[Material for this task]:
*** Block opens ***
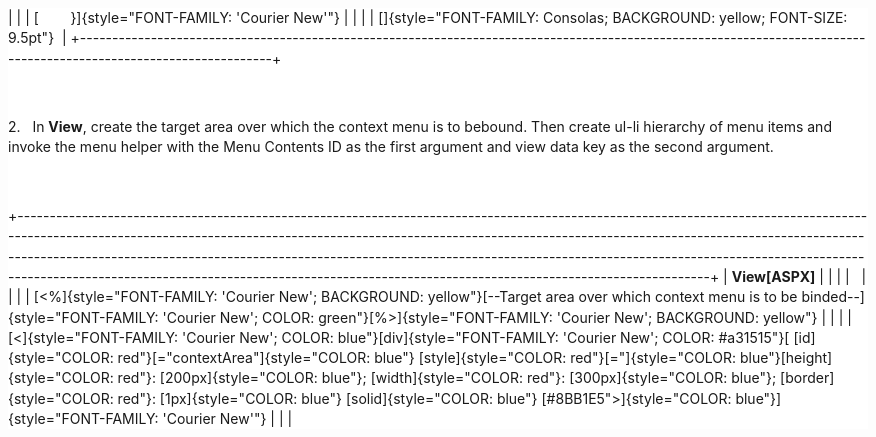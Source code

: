 |                                                                                                                                                                   |
| [        }]{style="FONT-FAMILY: 'Courier New'"}                                                                                                                   |
|                                                                                                                                                                   |
| []{style="FONT-FAMILY: Consolas; BACKGROUND: yellow; FONT-SIZE: 9.5pt"}                                                                                           |
+-------------------------------------------------------------------------------------------------------------------------------------------------------------------+

 

2.   In **View**, create the target area over which the context menu is to bebound. Then create ul-li hierarchy of menu items and invoke the menu helper with the Menu Contents ID as the first argument and view data key as the second argument.

 

+---------------------------------------------------------------------------------------------------------------------------------------------------------------------------------------------------------------------------------------------------------------------------------------------------------------------------------------------------------------------------------------------------------------------------------------------------------------------------------------------------------------------------+
| **View\[ASPX\]**                                                                                                                                                                                                                                                                                                                                                                                                                                                                                                          |
|                                                                                                                                                                                                                                                                                                                                                                                                                                                                                                                           |
|                                                                                                                                                                                                                                                                                                                                                                                                                                                                                                                           |
|                                                                                                                                                                                                                                                                                                                                                                                                                                                                                                                           |
| [\<%]{style="FONT-FAMILY: 'Courier New'; BACKGROUND: yellow"}[\--Target area over which context menu is to be binded\--]{style="FONT-FAMILY: 'Courier New'; COLOR: green"}[%\>]{style="FONT-FAMILY: 'Courier New'; BACKGROUND: yellow"}                                                                                                                                                                                                                                                                                   |
|                                                                                                                                                                                                                                                                                                                                                                                                                                                                                                                           |
| [\<]{style="FONT-FAMILY: 'Courier New'; COLOR: blue"}[div]{style="FONT-FAMILY: 'Courier New'; COLOR: #a31515"}[ [id]{style="COLOR: red"}[=\"contextArea\"]{style="COLOR: blue"} [style]{style="COLOR: red"}[=\"]{style="COLOR: blue"}[height]{style="COLOR: red"}: [200px]{style="COLOR: blue"}; [width]{style="COLOR: red"}: [300px]{style="COLOR: blue"}; [border]{style="COLOR: red"}: [1px]{style="COLOR: blue"} [solid]{style="COLOR: blue"} [#8BB1E5\"\>]{style="COLOR: blue"}]{style="FONT-FAMILY: 'Courier New'"} |
|                                                                                                                                                                                                                                                                                                                                                                                                                                                                                                                           |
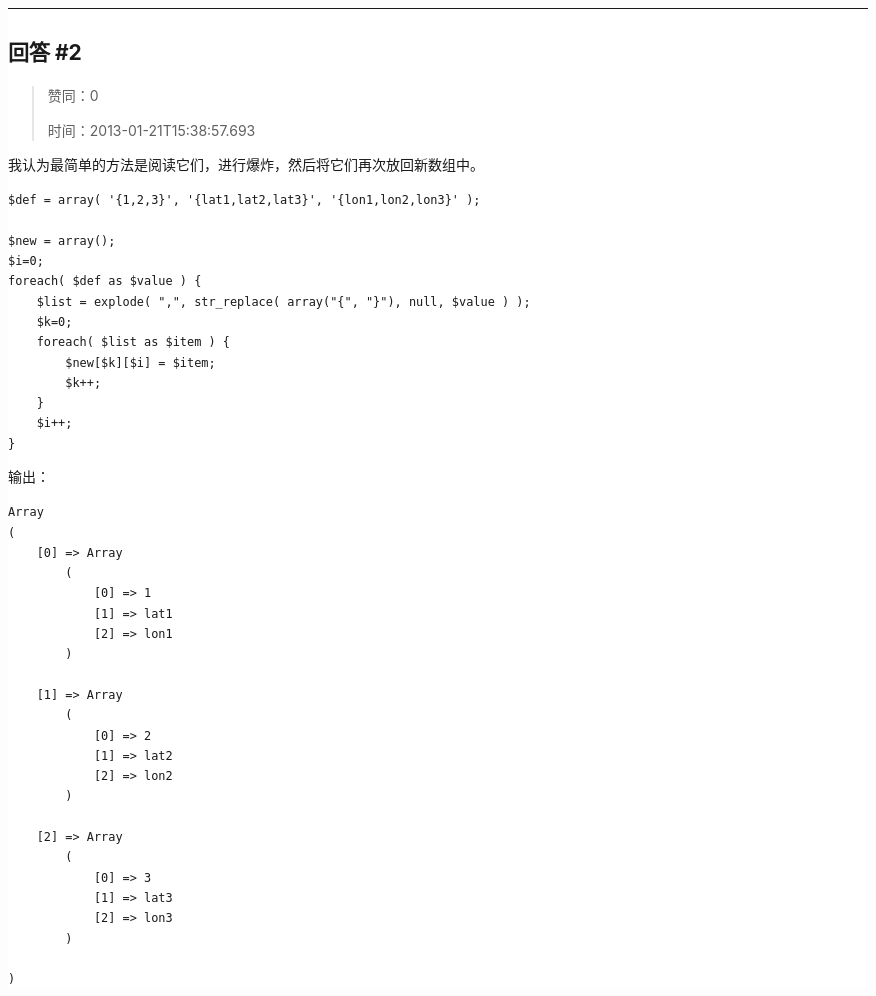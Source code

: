 * * *

## 回答 #2

> 赞同：0
> 
> 时间：2013-01-21T15:38:57.693

我认为最简单的方法是阅读它们，进行爆炸，然后将它们再次放回新数组中。

```
$def = array( '{1,2,3}', '{lat1,lat2,lat3}', '{lon1,lon2,lon3}' );

$new = array();
$i=0;
foreach( $def as $value ) {
    $list = explode( ",", str_replace( array("{", "}"), null, $value ) );
    $k=0;
    foreach( $list as $item ) {
        $new[$k][$i] = $item;
        $k++;
    }
    $i++;
} 
```

输出：

```
Array
(
    [0] => Array
        (
            [0] => 1
            [1] => lat1
            [2] => lon1
        )

    [1] => Array
        (
            [0] => 2
            [1] => lat2
            [2] => lon2
        )

    [2] => Array
        (
            [0] => 3
            [1] => lat3
            [2] => lon3
        )

) 
```
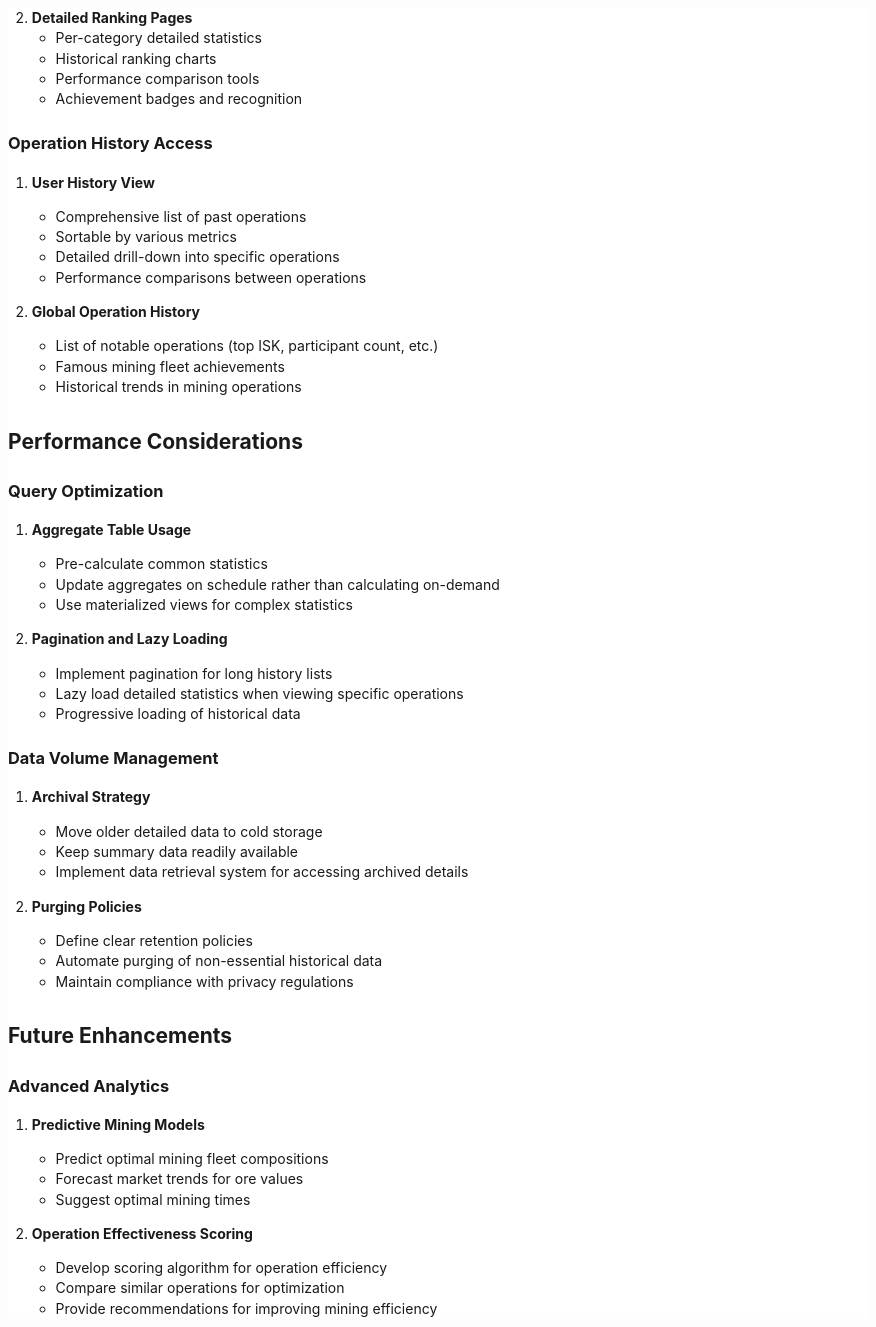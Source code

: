 2. **Detailed Ranking Pages**
   - Per-category detailed statistics
   - Historical ranking charts
   - Performance comparison tools
   - Achievement badges and recognition

### Operation History Access
1. **User History View**
   - Comprehensive list of past operations
   - Sortable by various metrics
   - Detailed drill-down into specific operations
   - Performance comparisons between operations

2. **Global Operation History**
   - List of notable operations (top ISK, participant count, etc.)
   - Famous mining fleet achievements
   - Historical trends in mining operations

## Performance Considerations

### Query Optimization
1. **Aggregate Table Usage**
   - Pre-calculate common statistics
   - Update aggregates on schedule rather than calculating on-demand
   - Use materialized views for complex statistics

2. **Pagination and Lazy Loading**
   - Implement pagination for long history lists
   - Lazy load detailed statistics when viewing specific operations
   - Progressive loading of historical data

### Data Volume Management
1. **Archival Strategy**
   - Move older detailed data to cold storage
   - Keep summary data readily available
   - Implement data retrieval system for accessing archived details

2. **Purging Policies**
   - Define clear retention policies
   - Automate purging of non-essential historical data
   - Maintain compliance with privacy regulations

## Future Enhancements

### Advanced Analytics
1. **Predictive Mining Models**
   - Predict optimal mining fleet compositions
   - Forecast market trends for ore values
   - Suggest optimal mining times

2. **Operation Effectiveness Scoring**
   - Develop scoring algorithm for operation efficiency
   - Compare similar operations for optimization
   - Provide recommendations for improving mining efficiency
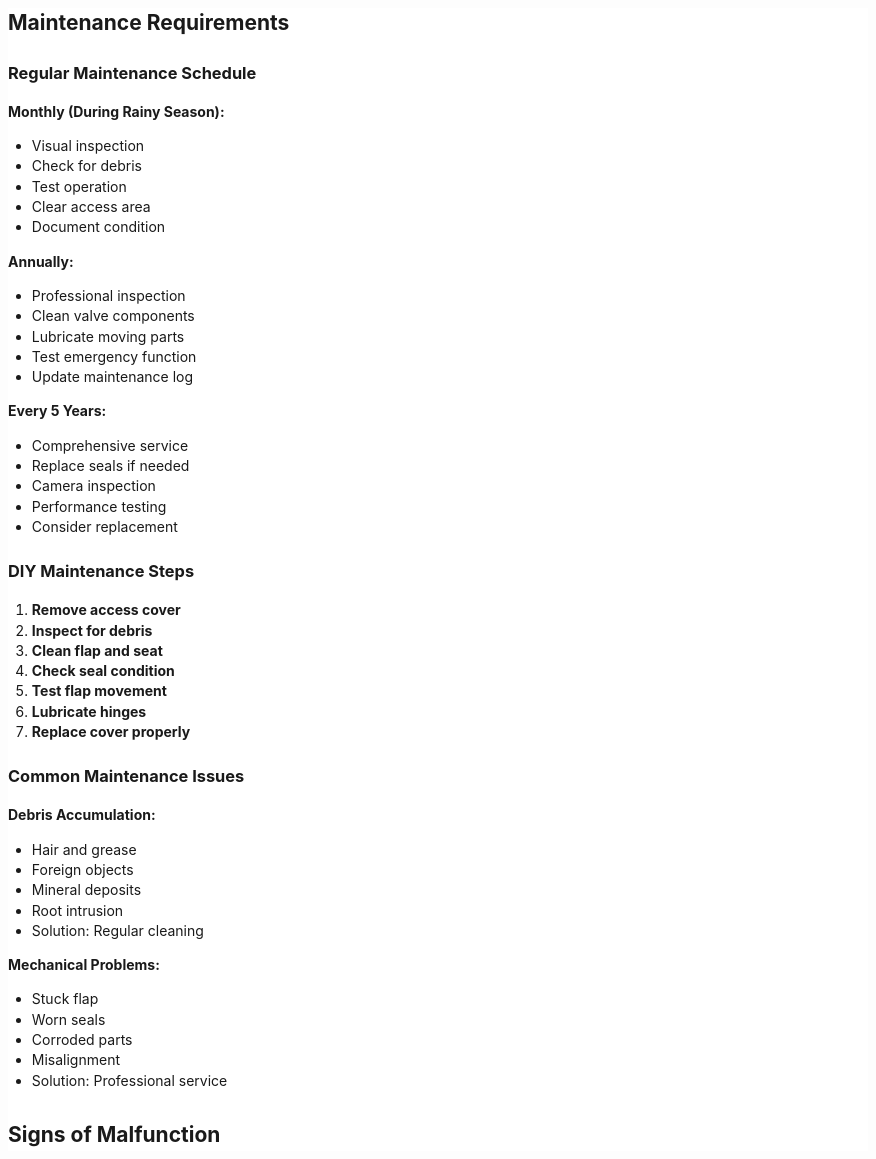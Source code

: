 ## Maintenance Requirements

### Regular Maintenance Schedule

**Monthly (During Rainy Season):**
- Visual inspection
- Check for debris
- Test operation
- Clear access area
- Document condition

**Annually:**
- Professional inspection
- Clean valve components
- Lubricate moving parts
- Test emergency function
- Update maintenance log

**Every 5 Years:**
- Comprehensive service
- Replace seals if needed
- Camera inspection
- Performance testing
- Consider replacement

### DIY Maintenance Steps

1. **Remove access cover**
2. **Inspect for debris**
3. **Clean flap and seat**
4. **Check seal condition**
5. **Test flap movement**
6. **Lubricate hinges**
7. **Replace cover properly**

### Common Maintenance Issues

**Debris Accumulation:**
- Hair and grease
- Foreign objects
- Mineral deposits
- Root intrusion
- Solution: Regular cleaning

**Mechanical Problems:**
- Stuck flap
- Worn seals
- Corroded parts
- Misalignment
- Solution: Professional service

## Signs of Malfunction
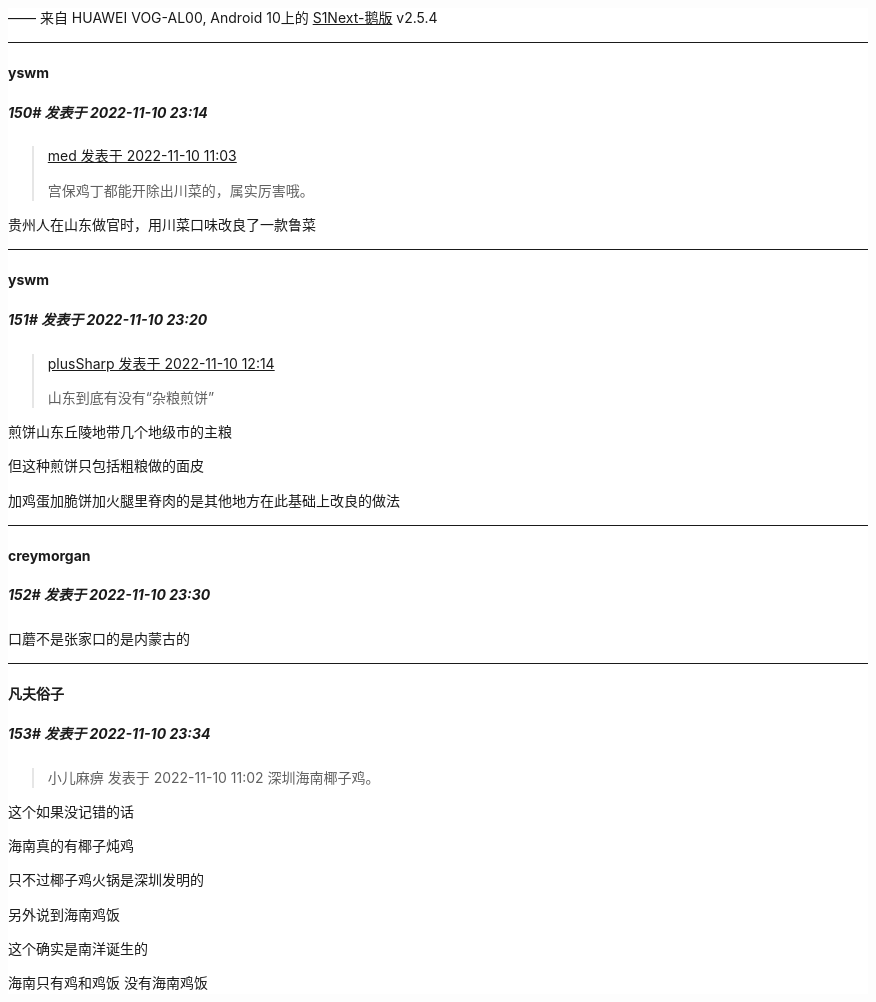 —— 来自 HUAWEI VOG-AL00, Android 10上的 [S1Next-鹅版](https://github.com/ykrank/S1-Next/releases) v2.5.4



*****

####  yswm  
##### 150#       发表于 2022-11-10 23:14

<blockquote><a href="httphttps://bbs.saraba1st.com/2b/forum.php?mod=redirect&amp;goto=findpost&amp;pid=58365732&amp;ptid=2104184" target="_blank">med 发表于 2022-11-10 11:03</a>

宫保鸡丁都能开除出川菜的，属实厉害哦。</blockquote>
贵州人在山东做官时，用川菜口味改良了一款鲁菜



*****

####  yswm  
##### 151#       发表于 2022-11-10 23:20

<blockquote><a href="httphttps://bbs.saraba1st.com/2b/forum.php?mod=redirect&amp;goto=findpost&amp;pid=58367157&amp;ptid=2104184" target="_blank">plusSharp 发表于 2022-11-10 12:14</a>

山东到底有没有“杂粮煎饼”</blockquote>
煎饼山东丘陵地带几个地级市的主粮

但这种煎饼只包括粗粮做的面皮

加鸡蛋加脆饼加火腿里脊肉的是其他地方在此基础上改良的做法



*****

####  creymorgan  
##### 152#       发表于 2022-11-10 23:30

口蘑不是张家口的是内蒙古的



*****

####  凡夫俗子  
##### 153#       发表于 2022-11-10 23:34

<blockquote>小儿麻痹 发表于 2022-11-10 11:02
深圳海南椰子鸡。</blockquote>
这个如果没记错的话

海南真的有椰子炖鸡

只不过椰子鸡火锅是深圳发明的

另外说到海南鸡饭

这个确实是南洋诞生的

海南只有鸡和鸡饭 没有海南鸡饭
*** Block closes ***
[Your task]:
When the line with "- Historical trends in mining operations" is reached in the data above, begin copying, and stop after the line with "2. **Pagination and Lazy Loading**"; copy each line exactly, both ends included.

[Task output]:
   - Historical trends in mining operations

## Performance Considerations

### Query Optimization
1. **Aggregate Table Usage**
   - Pre-calculate common statistics
   - Update aggregates on schedule rather than calculating on-demand
   - Use materialized views for complex statistics

2. **Pagination and Lazy Loading**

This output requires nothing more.